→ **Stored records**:
+ + + +

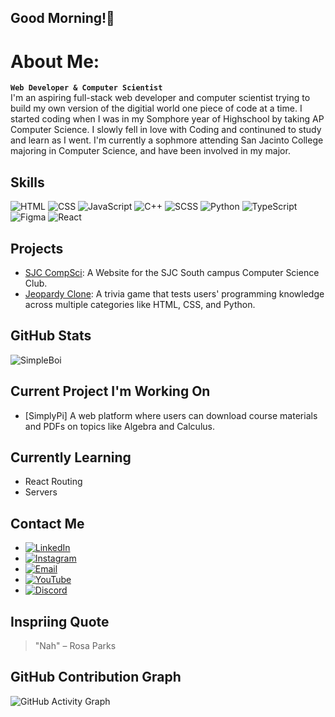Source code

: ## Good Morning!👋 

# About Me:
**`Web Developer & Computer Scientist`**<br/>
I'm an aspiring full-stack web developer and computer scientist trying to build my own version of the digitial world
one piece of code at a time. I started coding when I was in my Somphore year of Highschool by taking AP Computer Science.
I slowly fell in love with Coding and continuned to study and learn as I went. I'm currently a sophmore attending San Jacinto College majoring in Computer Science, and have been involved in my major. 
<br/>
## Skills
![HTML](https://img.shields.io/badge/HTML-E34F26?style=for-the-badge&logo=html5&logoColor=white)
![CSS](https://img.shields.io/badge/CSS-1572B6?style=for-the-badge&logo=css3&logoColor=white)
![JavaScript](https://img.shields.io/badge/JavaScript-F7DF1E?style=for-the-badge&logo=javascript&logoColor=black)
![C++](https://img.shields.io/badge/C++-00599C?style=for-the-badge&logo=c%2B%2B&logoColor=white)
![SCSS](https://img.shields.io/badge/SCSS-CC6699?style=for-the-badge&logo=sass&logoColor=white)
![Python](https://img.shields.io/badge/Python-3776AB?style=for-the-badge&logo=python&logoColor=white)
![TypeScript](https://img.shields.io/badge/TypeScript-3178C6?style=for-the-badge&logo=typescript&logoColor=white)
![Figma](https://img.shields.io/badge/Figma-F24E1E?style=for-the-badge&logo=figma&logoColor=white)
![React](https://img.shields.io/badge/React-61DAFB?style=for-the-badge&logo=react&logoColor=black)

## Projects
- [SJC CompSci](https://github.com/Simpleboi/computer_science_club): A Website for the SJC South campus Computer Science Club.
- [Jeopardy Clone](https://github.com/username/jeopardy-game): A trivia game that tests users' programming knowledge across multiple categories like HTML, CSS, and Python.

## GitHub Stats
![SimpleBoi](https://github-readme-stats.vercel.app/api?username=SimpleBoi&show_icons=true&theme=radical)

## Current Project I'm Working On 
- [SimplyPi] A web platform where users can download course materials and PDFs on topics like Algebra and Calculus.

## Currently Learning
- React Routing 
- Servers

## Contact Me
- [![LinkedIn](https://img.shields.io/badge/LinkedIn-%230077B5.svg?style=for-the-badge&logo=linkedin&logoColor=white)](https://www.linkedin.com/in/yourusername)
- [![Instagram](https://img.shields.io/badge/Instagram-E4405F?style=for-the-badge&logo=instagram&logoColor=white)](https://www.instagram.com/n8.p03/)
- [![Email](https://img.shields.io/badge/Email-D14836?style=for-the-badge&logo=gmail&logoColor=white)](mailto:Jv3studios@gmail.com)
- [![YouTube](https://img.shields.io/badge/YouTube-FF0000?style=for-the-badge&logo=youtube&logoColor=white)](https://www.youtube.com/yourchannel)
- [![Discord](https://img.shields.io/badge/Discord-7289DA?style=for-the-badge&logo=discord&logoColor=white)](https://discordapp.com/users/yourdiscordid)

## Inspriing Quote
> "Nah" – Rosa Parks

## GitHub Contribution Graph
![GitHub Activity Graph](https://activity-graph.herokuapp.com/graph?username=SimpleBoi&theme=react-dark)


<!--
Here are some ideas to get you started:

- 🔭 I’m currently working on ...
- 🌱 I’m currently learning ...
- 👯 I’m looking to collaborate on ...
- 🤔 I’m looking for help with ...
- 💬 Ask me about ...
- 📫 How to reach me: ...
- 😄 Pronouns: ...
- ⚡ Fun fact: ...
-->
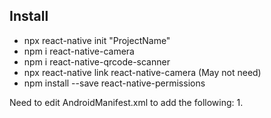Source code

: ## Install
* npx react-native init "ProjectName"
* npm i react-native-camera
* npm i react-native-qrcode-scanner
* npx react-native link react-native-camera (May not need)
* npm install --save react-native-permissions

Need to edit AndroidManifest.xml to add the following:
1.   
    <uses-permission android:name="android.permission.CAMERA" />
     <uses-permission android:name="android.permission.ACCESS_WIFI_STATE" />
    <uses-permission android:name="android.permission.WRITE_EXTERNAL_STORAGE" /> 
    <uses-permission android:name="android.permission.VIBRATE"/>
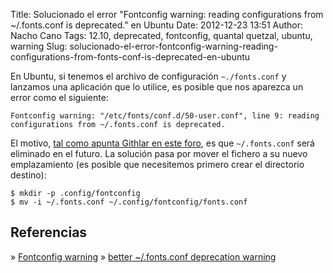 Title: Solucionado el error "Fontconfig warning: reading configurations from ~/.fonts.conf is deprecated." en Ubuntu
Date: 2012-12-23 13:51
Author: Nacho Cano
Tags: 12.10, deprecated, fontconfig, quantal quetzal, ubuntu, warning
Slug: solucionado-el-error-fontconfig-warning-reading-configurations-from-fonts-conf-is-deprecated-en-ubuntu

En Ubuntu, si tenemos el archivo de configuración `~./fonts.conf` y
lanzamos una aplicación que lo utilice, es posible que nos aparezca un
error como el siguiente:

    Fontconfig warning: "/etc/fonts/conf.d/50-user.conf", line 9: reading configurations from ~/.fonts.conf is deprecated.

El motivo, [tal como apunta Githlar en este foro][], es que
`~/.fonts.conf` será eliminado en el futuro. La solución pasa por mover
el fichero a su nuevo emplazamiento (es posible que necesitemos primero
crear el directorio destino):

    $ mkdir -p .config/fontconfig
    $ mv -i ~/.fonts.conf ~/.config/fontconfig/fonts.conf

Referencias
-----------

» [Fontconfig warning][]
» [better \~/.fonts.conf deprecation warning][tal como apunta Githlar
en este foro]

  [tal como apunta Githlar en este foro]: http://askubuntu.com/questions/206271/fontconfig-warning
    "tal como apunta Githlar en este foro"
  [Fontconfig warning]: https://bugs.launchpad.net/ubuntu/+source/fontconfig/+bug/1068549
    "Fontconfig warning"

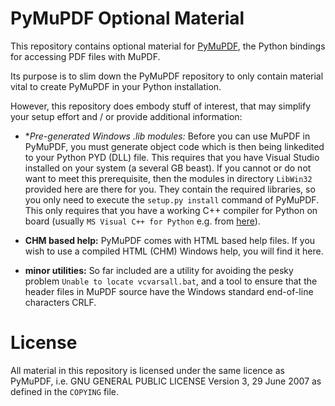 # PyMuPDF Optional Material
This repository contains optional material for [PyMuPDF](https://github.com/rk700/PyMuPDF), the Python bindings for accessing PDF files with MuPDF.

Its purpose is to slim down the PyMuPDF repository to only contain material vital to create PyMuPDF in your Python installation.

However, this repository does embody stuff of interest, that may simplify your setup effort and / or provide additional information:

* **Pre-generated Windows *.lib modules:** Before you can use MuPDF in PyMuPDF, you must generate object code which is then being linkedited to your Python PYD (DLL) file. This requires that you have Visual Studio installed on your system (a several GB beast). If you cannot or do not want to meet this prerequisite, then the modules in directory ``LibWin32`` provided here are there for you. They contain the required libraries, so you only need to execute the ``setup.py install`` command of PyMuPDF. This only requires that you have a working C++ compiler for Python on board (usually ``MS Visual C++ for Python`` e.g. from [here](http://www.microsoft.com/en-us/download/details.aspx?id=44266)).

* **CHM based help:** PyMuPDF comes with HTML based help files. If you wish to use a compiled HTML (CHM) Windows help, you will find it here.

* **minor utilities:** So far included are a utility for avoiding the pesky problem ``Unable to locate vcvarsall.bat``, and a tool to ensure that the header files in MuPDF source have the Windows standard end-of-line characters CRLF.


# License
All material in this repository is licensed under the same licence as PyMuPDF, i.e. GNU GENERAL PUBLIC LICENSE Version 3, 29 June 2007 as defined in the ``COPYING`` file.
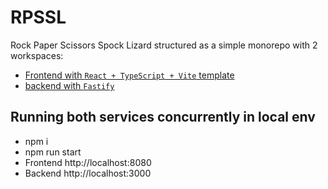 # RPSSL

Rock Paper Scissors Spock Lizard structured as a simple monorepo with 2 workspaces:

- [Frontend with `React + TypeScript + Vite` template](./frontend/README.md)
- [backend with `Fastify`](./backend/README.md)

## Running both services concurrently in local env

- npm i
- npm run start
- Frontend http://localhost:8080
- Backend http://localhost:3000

+ + + +

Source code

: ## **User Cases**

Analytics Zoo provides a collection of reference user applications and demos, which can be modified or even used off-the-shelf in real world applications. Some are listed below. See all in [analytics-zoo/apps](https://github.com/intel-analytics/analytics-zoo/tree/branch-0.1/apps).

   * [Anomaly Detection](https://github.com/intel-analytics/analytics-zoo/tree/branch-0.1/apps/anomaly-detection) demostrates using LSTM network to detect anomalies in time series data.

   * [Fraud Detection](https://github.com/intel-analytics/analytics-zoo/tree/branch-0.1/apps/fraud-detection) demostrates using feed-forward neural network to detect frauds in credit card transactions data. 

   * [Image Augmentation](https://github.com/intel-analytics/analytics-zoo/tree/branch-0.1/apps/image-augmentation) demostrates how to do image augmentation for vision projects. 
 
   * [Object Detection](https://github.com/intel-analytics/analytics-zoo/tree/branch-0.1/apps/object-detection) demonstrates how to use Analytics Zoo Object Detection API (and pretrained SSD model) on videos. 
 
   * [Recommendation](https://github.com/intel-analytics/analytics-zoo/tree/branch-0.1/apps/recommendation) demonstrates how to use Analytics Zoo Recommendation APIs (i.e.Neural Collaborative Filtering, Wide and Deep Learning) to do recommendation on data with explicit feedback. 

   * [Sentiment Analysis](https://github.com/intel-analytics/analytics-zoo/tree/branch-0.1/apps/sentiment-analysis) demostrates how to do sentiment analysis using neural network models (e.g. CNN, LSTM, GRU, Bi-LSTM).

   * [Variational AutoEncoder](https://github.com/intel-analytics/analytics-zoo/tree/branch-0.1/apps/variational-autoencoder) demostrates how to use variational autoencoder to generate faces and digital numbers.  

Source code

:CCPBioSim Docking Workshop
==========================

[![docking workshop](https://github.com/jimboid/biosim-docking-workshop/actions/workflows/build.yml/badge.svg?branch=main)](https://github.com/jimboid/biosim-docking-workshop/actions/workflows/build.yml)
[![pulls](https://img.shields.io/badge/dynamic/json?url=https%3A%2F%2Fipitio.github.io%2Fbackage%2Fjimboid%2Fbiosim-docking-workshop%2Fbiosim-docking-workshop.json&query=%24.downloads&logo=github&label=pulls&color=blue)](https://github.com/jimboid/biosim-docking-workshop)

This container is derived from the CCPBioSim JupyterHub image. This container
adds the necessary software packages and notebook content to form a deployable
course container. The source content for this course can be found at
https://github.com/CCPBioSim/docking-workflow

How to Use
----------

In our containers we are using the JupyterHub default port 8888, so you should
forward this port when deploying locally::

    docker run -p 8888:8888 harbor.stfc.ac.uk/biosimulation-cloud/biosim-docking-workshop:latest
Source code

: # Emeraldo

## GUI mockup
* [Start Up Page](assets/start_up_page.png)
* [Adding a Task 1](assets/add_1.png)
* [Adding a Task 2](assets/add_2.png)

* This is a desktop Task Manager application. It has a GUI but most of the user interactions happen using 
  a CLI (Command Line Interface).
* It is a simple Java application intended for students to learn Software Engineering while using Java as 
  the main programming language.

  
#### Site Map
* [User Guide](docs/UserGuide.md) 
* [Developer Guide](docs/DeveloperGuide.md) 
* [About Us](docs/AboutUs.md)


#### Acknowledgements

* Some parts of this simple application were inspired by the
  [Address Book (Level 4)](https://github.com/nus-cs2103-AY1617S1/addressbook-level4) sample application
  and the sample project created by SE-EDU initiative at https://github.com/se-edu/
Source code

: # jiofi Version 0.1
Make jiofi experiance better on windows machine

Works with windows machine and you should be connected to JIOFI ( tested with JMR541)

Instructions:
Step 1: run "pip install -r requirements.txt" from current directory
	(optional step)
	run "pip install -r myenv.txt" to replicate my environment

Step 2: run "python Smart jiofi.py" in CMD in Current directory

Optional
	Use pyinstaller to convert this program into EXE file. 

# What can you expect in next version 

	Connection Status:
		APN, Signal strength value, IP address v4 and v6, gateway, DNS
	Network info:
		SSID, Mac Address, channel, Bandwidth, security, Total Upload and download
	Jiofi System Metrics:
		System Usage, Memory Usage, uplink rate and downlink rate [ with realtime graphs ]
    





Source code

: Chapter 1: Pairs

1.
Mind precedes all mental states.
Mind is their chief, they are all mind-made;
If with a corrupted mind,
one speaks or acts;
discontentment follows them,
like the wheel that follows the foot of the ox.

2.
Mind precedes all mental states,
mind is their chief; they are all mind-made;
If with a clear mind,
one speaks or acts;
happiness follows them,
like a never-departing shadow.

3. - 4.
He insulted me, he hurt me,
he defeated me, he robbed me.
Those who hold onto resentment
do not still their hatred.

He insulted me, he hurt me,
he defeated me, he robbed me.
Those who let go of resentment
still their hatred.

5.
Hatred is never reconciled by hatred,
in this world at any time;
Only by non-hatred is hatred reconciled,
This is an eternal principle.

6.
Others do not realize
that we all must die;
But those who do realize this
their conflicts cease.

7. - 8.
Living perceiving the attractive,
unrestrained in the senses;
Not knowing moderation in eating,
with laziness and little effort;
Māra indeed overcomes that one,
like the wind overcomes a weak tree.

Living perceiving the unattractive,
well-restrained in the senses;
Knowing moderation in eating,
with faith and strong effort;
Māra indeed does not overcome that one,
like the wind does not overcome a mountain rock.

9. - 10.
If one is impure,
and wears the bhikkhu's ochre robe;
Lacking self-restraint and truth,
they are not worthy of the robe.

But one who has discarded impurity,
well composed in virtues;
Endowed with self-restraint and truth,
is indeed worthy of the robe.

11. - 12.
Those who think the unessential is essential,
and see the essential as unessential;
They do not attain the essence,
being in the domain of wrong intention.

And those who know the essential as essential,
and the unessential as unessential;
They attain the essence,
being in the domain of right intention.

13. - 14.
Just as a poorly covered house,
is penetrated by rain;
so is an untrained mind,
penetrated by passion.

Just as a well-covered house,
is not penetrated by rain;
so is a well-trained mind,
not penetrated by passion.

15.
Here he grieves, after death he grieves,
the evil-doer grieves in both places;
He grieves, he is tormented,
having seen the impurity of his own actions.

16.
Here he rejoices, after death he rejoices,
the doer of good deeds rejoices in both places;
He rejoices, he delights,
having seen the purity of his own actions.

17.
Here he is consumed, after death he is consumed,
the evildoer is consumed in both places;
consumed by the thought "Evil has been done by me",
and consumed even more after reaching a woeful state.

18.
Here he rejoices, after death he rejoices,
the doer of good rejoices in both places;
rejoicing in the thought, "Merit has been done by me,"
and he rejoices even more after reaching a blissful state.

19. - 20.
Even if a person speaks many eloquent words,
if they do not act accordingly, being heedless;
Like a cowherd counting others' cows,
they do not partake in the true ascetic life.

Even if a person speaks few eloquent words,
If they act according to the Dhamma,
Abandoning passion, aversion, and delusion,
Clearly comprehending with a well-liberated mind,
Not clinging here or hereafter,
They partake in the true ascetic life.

+ + + +

→ **TASK DESCRIPTION**:
Looking at the entries above, can you reproduce exactly the lines from the one that holds "They attain the" through the one that holds "consumed by the", and only those?

→ **RESPONSE**:
They attain the essence,
being in the domain of right intention.

13. - 14.
Just as a poorly covered house,
is penetrated by rain;
so is an untrained mind,
penetrated by passion.

Just as a well-covered house,
is not penetrated by rain;
so is a well-trained mind,
not penetrated by passion.

15.
Here he grieves, after death he grieves,
the evil-doer grieves in both places;
He grieves, he is tormented,
having seen the impurity of his own actions.

16.
Here he rejoices, after death he rejoices,
the doer of good deeds rejoices in both places;
He rejoices, he delights,
having seen the purity of his own actions.

17.
Here he is consumed, after death he is consumed,
the evildoer is consumed in both places;
consumed by the thought "Evil has been done by me",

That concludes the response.